Search Chapters
In the ebook (available on the website at Downloadable Book), most reader apps will allow you to quickly locate words and phrases in both the text of the novel and the annotations. For the time being, search functionality on the website is limited, but within a given chapter users can easily search for a word or phrase by using the Find function on their web browsers. Here are several options:
On desktop devices, the browser's Find bar can be quickly accessed by pressing Ctrl+F (Windows, Linux, Chrome OS) or Command+F (⌘F) (MacOS).
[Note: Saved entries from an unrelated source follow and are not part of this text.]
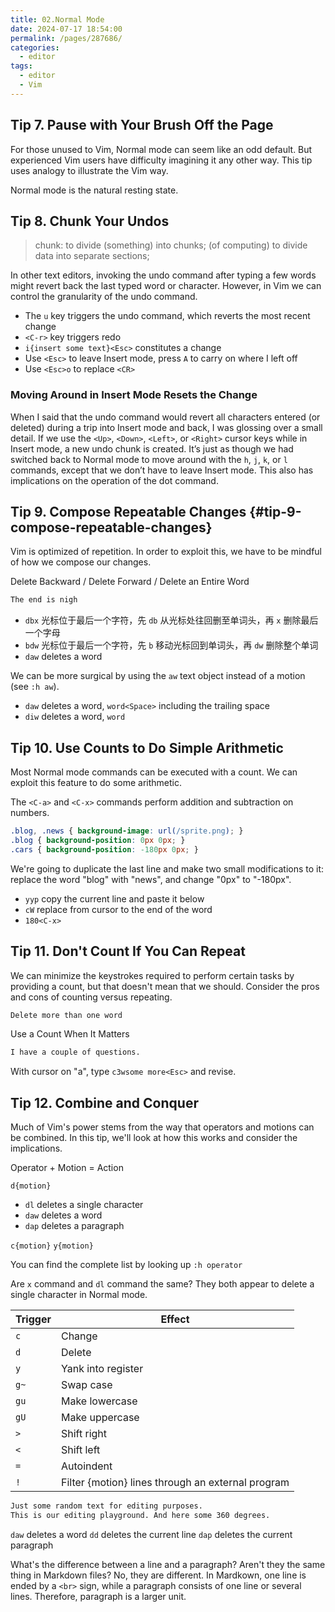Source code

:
 ```yaml
---
title: 02.Normal Mode
date: 2024-07-17 18:54:00
permalink: /pages/287686/
categories: 
  - editor
tags: 
  - editor
  - Vim
---
```


## Tip 7. Pause with Your Brush Off the Page

For those unused to Vim, Normal mode can seem like an odd default. But experienced Vim users have difficulty imagining it any other way. This tip uses analogy to illustrate the Vim way.

Normal mode is the natural resting state.

## Tip 8. Chunk Your Undos

> chunk: to divide (something) into chunks; (of computing) to divide data into separate sections;

In other text editors, invoking the undo command after typing a few words might revert back the last typed word or character. However, in Vim we can control the granularity of the undo command.

- The `u` key triggers the undo command, which reverts the most recent change
- `<C-r>` key triggers redo
- `i{insert some text}<Esc>` constitutes a change
- Use `<Esc>` to leave Insert mode, press `A` to carry on where I left off
- Use `<Esc>o` to replace `<CR>`

### Moving Around in Insert Mode Resets the Change

When I said that the undo command would revert all characters entered (or deleted) during a trip into Insert mode and back, I was glossing over a small detail. If we use the `<Up>`, `<Down>`, `<Left>`, or `<Right>` cursor keys while in Insert mode, a new undo chunk is created. It’s just as though we had switched back to Normal mode to move around with the `h`, `j`, `k`, or `l` commands, except that we don’t have to leave Insert mode. This also has implications on the operation of the dot command.

## Tip 9. Compose Repeatable Changes {#tip-9-compose-repeatable-changes}

Vim is optimized of repetition. In order to exploit this, we have to be mindful of how we compose our changes.

Delete Backward / Delete Forward / Delete an Entire Word

```md
The end is nigh
```

- `dbx` 光标位于最后一个字符，先 `db` 从光标处往回删至单词头，再 `x` 删除最后一个字母
- `bdw` 光标位于最后一个字符，先 `b` 移动光标回到单词头，再 `dw` 删除整个单词
- `daw` deletes a word

We can be more surgical by using the `aw` text object instead of a motion (see `:h aw`).

- `daw` deletes a word, `word<Space>` including the trailing space
- `diw` deletes a word, `word`

## Tip 10. Use Counts to Do Simple Arithmetic

Most Normal mode commands can be executed with a count. We can exploit this feature to do some arithmetic.

The `<C-a>` and `<C-x>` commands perform addition and subtraction on numbers.

```css
.blog, .news { background-image: url(/sprite.png); }
.blog { background-position: 0px 0px; }
.cars { background-position: -180px 0px; }
```

We're going to duplicate the last line and make two small modifications to it: replace the word "blog" with "news", and change "0px" to "-180px".

- `yyp` copy the current line and paste it below
- `cW` replace from cursor to the end of the word
- `180<C-x>`

## Tip 11. Don't Count If You Can Repeat

We can minimize the keystrokes required to perform certain tasks by providing a count, but that doesn't mean that we should. Consider the pros and cons of counting versus repeating.

```md
Delete more than one word
```

Use a Count When It Matters

```md
I have a couple of questions.
```

With cursor on "a", type `c3wsome more<Esc>` and revise.

## Tip 12. Combine and Conquer

Much of Vim's power stems from the way that operators and motions can be combined. In this tip, we'll look at how this works and consider the implications.

Operator + Motion = Action

`d{motion}`

- `dl` deletes a single character
- `daw` deletes a word
- `dap` deletes a paragraph

`c{motion}`
`y{motion}`

You can find the complete list by looking up `:h operator`

Are `x` command and `dl` command the same? They both appear to delete a single character in Normal mode.

| Trigger | Effect                                            |
| ------- | ------------------------------------------------- |
| `c`     | Change                                            |
| `d`     | Delete                                            |
| `y`     | Yank into register                                |
| `g~`    | Swap case                                         |
| `gu`    | Make lowercase                                    |
| `gU`    | Make uppercase                                    |
| `>`     | Shift right                                       |
| `<`     | Shift left                                        |
| `=`     | Autoindent                                        |
| `!`     | Filter {motion} lines through an external program |

```md
Just some random text for editing purposes.
This is our editing playground. And here some 360 degrees.
```

`daw` deletes a word
`dd` deletes the current line
`dap` deletes the current paragraph

What's the difference between a line and a paragraph? Aren't they the same thing in Markdown files? No, they are different. In Mardkown, one line is ended by a `<br>` sign, while a paragraph consists of one line or several lines. Therefore, paragraph is a larger unit.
Type in the desired text, use the forward and back arrows to move to other matches, and tap "x" when finished.
On mobile devices running iOS, Safari allows users to search a
web page by tapping the Share button (square with
arrow), going down to Find on page (magnifying glass
icon), and entering text in the input box. Use the forward and
back arrows to navigate between matches, and tap "Done" when
finished. Chrome reportedly has a similar Find in Page function.
I have not tested this or the many other mobile browser Find
functions that no doubt exist.
Among other uses, a Find function can help readers who, prompted by connections made in a note, want to compare the passage they are presently reading with another passage elsewhere in the novel. By opening a new browser window, loading the appropriate chapter (always identified in the notes), and searching for an identifying word or phrase (also supplied in the notes), they can switch back and forth between passages that illuminate one another.
Readers of the novel can also search for appearances of a word or phrase within a chapter and then find them in a printed text of the novel. To do that, go to the chapter, click on one of the pagination tabs (under Editions on the dekstop website, or Unpaged on the mobile site), and then run the Find function.
Most Find functions are not case-sensitive, so typing "bloom" will pull up all appearances of "Bloom," and vice versa. But they do pay attention to spaces before or after a word, so "bloom" will pull up appearances of "blooming," but "bloom_" will not.